“Down By the Glenside (The Bold Fenian Men)”
An old woman sings about the "bold Fenian men" she had seen "marching and drilling" 50 years earlier. They died in the glens and amid strangers. "Wise men have said that their cause was a failure, But they stood by old Ireland and never feared danger"
The Fenians were an Irish Independence organization -- but they were also among the most absurdly inept plotters in history.
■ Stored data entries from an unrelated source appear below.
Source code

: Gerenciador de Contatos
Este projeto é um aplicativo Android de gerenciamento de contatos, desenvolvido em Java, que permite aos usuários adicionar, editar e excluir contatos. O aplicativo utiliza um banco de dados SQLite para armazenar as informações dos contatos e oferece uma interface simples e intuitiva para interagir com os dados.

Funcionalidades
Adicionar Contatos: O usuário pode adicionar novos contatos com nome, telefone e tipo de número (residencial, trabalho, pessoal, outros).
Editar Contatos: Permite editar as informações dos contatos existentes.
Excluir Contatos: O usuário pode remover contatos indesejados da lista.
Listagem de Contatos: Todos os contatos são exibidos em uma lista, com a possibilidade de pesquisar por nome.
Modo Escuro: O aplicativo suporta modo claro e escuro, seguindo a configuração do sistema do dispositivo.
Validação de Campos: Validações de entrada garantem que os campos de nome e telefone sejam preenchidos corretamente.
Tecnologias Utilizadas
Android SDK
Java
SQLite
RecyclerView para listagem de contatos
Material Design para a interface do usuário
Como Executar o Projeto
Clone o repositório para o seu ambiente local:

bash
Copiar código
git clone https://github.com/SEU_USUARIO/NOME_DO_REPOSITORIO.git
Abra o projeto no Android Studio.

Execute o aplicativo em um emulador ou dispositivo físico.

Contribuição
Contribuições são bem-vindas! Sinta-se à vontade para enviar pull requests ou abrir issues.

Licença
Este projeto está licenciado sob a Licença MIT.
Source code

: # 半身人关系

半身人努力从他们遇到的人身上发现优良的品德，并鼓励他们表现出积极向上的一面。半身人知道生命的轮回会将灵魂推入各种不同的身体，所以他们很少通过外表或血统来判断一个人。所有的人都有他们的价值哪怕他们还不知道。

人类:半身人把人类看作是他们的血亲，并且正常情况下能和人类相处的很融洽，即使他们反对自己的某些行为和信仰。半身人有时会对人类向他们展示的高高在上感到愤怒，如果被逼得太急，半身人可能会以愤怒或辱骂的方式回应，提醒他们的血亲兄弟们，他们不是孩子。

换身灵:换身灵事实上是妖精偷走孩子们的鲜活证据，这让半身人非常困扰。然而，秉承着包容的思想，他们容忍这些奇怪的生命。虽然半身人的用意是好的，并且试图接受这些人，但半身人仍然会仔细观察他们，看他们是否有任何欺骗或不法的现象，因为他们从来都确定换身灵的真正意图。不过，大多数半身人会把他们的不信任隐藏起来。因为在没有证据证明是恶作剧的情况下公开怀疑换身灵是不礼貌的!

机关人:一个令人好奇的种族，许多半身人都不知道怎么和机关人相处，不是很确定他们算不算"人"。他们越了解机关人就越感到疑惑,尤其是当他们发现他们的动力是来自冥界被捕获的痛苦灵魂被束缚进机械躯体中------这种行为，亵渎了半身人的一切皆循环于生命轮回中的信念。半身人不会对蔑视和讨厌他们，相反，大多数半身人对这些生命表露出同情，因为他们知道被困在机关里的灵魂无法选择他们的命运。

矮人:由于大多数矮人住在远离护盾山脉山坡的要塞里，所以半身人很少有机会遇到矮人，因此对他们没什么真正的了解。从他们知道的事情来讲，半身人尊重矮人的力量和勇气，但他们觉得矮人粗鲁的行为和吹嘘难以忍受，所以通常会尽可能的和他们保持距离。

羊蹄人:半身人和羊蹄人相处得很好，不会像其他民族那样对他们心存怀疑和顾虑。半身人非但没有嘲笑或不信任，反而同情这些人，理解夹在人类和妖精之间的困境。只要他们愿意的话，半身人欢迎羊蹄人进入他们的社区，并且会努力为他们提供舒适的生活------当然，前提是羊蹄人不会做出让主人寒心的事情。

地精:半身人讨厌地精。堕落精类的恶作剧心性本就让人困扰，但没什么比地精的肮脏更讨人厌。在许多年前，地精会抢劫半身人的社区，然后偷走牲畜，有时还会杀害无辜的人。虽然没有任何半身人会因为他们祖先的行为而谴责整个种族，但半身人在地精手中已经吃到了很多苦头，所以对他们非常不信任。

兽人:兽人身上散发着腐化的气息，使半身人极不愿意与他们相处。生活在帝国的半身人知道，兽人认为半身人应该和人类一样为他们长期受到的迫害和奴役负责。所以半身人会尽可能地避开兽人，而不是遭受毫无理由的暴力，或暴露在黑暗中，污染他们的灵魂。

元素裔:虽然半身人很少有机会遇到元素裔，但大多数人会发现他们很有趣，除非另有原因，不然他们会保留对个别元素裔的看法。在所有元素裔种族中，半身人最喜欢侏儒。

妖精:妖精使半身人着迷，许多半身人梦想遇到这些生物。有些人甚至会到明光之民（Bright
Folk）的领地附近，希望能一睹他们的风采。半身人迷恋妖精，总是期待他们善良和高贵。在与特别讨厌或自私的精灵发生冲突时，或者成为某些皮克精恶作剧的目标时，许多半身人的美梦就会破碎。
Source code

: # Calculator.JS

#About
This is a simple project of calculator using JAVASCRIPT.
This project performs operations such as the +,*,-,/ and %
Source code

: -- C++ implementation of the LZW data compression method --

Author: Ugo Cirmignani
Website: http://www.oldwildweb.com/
The depth of their feelings are illustrated by the fact that they kept on after an endless litany of failures. (For examples, see "A Fenian Song," "The British Man-of-War," and "The Smashing of the Van (I).") - RBW
Hall, notes to Voice08, re "The Bold Fenian Men": "Peadar Kearney wrote [it] ... around the time of the 1916 Easter Rising."
Regarding "Some died by the glenside; some died amid strangers" this comment at Yates, Musical Traditions site _Voice of the People suite_ "Notes - Volume 8" - 1.3.03: "The Fenian Irish independence movement began in the 1860s with attempted risings in the USA, Canada and Ireland."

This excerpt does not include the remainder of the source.